(Saved entries)

Content starts

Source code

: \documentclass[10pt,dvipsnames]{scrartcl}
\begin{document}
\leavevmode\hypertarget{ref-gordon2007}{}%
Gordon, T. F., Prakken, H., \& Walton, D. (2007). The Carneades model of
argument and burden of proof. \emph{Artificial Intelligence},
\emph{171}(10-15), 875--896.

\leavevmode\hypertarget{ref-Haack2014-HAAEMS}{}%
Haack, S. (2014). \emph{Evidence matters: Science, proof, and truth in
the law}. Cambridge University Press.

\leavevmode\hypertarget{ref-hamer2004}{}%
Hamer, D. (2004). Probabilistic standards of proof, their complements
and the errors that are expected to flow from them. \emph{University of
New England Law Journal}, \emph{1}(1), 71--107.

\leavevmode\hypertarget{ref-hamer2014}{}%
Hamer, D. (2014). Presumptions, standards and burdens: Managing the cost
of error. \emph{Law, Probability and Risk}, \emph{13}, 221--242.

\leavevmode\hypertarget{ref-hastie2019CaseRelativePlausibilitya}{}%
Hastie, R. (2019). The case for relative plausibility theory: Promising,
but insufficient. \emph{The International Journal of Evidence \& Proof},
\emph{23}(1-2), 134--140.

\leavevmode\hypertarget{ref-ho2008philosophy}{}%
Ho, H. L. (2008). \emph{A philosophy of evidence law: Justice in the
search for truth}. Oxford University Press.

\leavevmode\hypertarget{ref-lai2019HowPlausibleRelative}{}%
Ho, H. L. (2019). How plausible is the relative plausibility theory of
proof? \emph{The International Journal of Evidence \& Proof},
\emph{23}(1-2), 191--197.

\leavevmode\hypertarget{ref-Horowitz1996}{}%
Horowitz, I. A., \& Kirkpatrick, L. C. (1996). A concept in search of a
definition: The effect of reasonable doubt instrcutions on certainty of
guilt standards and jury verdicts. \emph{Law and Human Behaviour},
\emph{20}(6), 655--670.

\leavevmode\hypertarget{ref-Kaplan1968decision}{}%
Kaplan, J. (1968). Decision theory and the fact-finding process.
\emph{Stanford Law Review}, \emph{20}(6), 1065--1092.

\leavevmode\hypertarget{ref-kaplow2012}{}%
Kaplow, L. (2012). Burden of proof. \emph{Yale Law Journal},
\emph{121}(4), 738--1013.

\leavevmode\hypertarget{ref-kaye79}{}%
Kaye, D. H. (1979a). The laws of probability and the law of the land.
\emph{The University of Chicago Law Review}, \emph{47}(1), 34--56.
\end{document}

Content ends

Return every line above where "hypertarget" appears.

\leavevmode\hypertarget{ref-gordon2007}{}%
\leavevmode\hypertarget{ref-Haack2014-HAAEMS}{}%
\leavevmode\hypertarget{ref-hamer2004}{}%
\leavevmode\hypertarget{ref-hamer2014}{}%
\leavevmode\hypertarget{ref-hastie2019CaseRelativePlausibilitya}{}%
\leavevmode\hypertarget{ref-ho2008philosophy}{}%
\leavevmode\hypertarget{ref-lai2019HowPlausibleRelative}{}%
\leavevmode\hypertarget{ref-Horowitz1996}{}%
\leavevmode\hypertarget{ref-Kaplan1968decision}{}%
\leavevmode\hypertarget{ref-kaplow2012}{}%
\leavevmode\hypertarget{ref-kaye79}{}%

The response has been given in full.